Could you filter the listing for lines with the word "that" and return them?

____________________

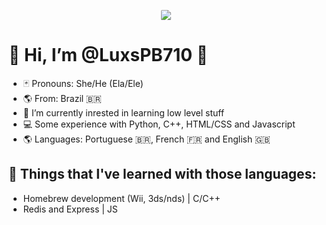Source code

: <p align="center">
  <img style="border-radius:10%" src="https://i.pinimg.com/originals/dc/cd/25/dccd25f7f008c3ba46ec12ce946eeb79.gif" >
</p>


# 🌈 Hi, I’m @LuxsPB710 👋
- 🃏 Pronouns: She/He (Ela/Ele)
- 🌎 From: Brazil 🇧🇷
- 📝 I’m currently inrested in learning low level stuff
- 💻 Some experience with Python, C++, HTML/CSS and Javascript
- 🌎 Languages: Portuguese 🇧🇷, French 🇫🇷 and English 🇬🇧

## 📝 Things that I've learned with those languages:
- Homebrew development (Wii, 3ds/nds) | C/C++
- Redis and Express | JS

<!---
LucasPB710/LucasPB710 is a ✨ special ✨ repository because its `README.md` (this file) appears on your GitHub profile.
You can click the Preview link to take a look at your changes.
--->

____________________

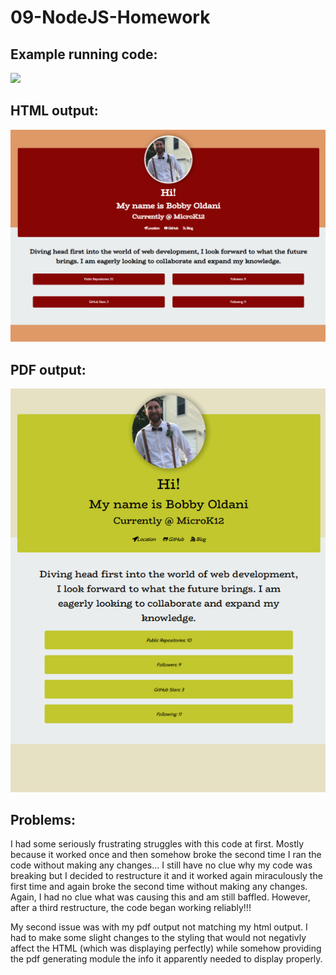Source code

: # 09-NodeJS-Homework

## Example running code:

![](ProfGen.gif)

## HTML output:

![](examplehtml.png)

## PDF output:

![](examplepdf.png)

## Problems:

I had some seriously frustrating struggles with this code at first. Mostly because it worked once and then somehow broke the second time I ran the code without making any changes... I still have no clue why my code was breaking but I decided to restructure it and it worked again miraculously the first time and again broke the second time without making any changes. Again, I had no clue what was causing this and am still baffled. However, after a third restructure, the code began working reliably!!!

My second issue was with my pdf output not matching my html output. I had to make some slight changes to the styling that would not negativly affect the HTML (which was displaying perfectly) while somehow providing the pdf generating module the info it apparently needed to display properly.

____________________

**Output for this task**
## 📝 Things that I've learned with those languages:
My second issue was with my pdf output not matching my html output. I had to make some slight changes to the styling that would not negativly affect the HTML (which was displaying perfectly) while somehow providing the pdf generating module the info it apparently needed to display properly.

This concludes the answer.